Task description
Starting at the line below holding "e.g, (3,4): Drops a red dot at (3,4)" and stopping at the line holding "3. Use Domain", print every line exactly, both ends included, and leave the rest out.

Working data

****

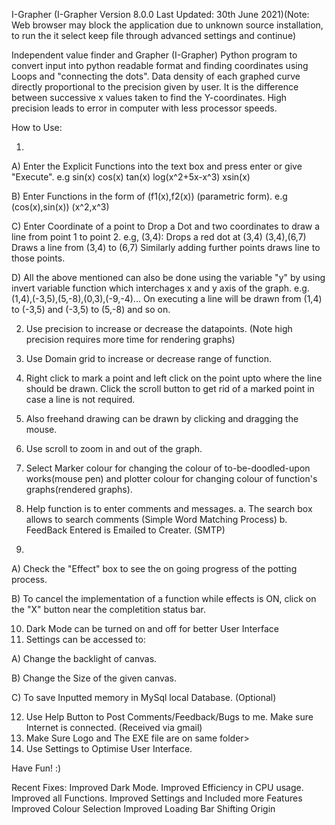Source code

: I-Grapher
(I-Grapher Version 8.0.0 Last Updated: 30th June 2021)(Note: Web browser may block the application due to unknown source installation, to run the it select keep file through advanced settings and continue)

Independent value finder and Grapher (I-Grapher)
Python program to convert input into python readable format and finding coordinates using Loops and "connecting the dots".
Data density of each graphed curve directly proportional to the precision given by user. It is the difference between successive x values taken to find the Y-coordinates. High precision leads to error in computer with less processor speeds.

How to Use:

1.


A) Enter the Explicit Functions into the text box and press enter or give "Execute". e.g sin(x) cos(x) tan(x) log(x^2+5x-x^3) xsin(x)

B) Enter Functions in the form of (f1(x),f2(x)) (parametric form). e.g (cos(x),sin(x)) (x^2,x^3)

C) Enter Coordinate of a point to Drop a Dot and two coordinates to draw a line from point 1 to point 2.
e.g, (3,4): Drops a red dot at (3,4)
(3,4),(6,7) Draws a line from (3,4) to (6,7)
Similarly adding further points draws line to those points.

D) All the above mentioned can also be done using the variable "y" by using invert variable function which interchages x and y axis of the graph.
e.g. (1,4),(-3,5),(5,-8),(0,3),(-9,-4)... On executing a line will be drawn from (1,4) to (-3,5) and (-3,5) to (5,-8) and so on.

2. Use precision to increase or decrease the datapoints. (Note high precision requires more time for rendering graphs)
3. Use Domain grid to increase or decrease range of function.
4. Right click to mark a point and left click on the point upto where the line should be drawn. Click the scroll button to get rid of a marked point in case a line is not required.
5. Also freehand drawing can be drawn by clicking and dragging the mouse.
6. Use scroll to zoom in and out of the graph.
7. Select Marker colour for changing the colour of to-be-doodled-upon works(mouse pen) and plotter colour for changing colour of function's graphs(rendered graphs).
8. Help function is to enter comments and messages.
a. The search box allows to search comments (Simple Word Matching Process)
b. FeedBack Entered is Emailed to Creater. (SMTP)

9.

A) Check the "Effect" box to see the on going progress of the potting process.

B) To cancel the implementation of a function while effects is ON, click on the "X" button near the completition status bar.

10. Dark Mode can be turned on and off for better User Interface
11. Settings can be accessed to:

A) Change the backlight of canvas.

B) Change the Size of the given canvas.

C) To save Inputted memory in MySql local Database. (Optional)

12. Use Help Button to Post Comments/Feedback/Bugs to me. Make sure Internet is connected. (Received via gmail)
13. Make Sure Logo and The EXE file are on same folder>
14. Use Settings to Optimise User Interface.

Have Fun! :)

Recent Fixes:
Improved Dark Mode.
Improved Efficiency in CPU usage.
Improved all Functions.
Improved Settings and Included more Features
Improved Colour Selection
Improved Loading Bar
Shifting Origin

****

Task response
e.g, (3,4): Drops a red dot at (3,4)
(3,4),(6,7) Draws a line from (3,4) to (6,7)
Similarly adding further points draws line to those points.

D) All the above mentioned can also be done using the variable "y" by using invert variable function which interchages x and y axis of the graph.
e.g. (1,4),(-3,5),(5,-8),(0,3),(-9,-4)... On executing a line will be drawn from (1,4) to (-3,5) and (-3,5) to (5,-8) and so on.

2. Use precision to increase or decrease the datapoints. (Note high precision requires more time for rendering graphs)
3. Use Domain grid to increase or decrease range of function.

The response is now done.